*** Block opens ***

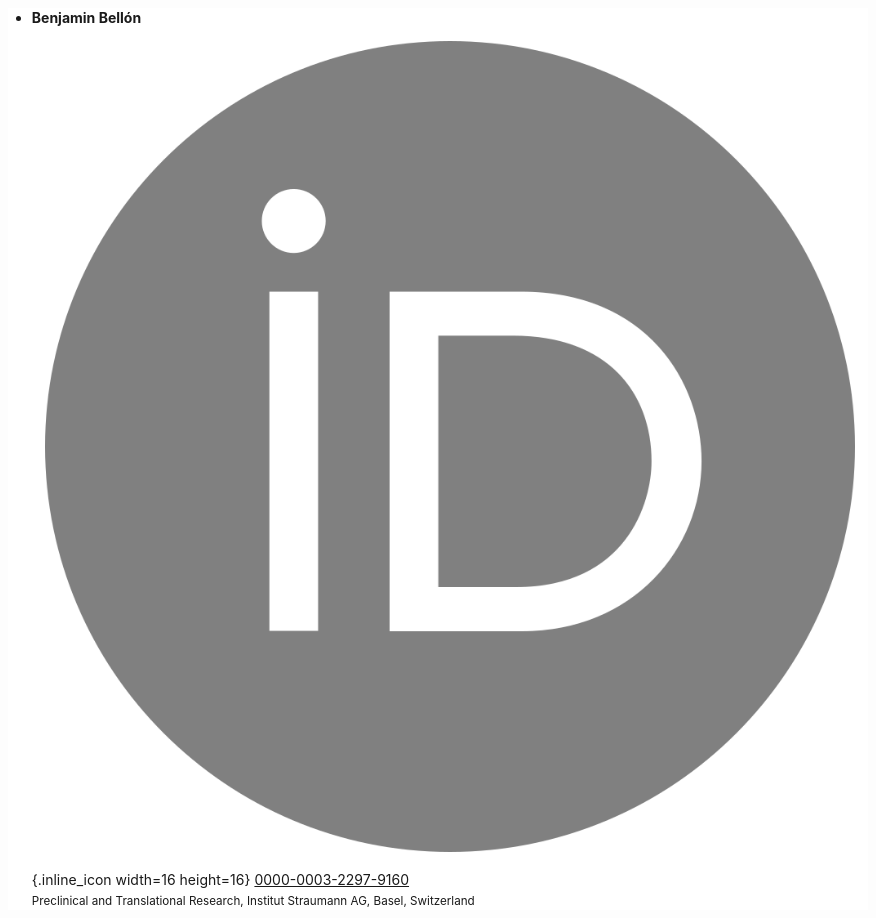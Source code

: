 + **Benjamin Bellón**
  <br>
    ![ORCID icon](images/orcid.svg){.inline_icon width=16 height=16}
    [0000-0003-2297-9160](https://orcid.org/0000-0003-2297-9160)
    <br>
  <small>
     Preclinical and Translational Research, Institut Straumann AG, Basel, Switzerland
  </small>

*** Block closes ***

- [WHAT THIS TASK INVOLVES] The output must be every line of the records, printed exactly, with the pictures omitted.

- [EXERCISE RESULT]
Source code

: + **Benjamin Bellón**
  <br>
    ![ORCID icon](images/orcid.svg){.inline_icon width=16 height=16}
    [0000-0003-2297-9160](https://orcid.org/0000-0003-2297-9160)
    <br>
  <small>
     Preclinical and Translational Research, Institut Straumann AG, Basel, Switzerland
  </small>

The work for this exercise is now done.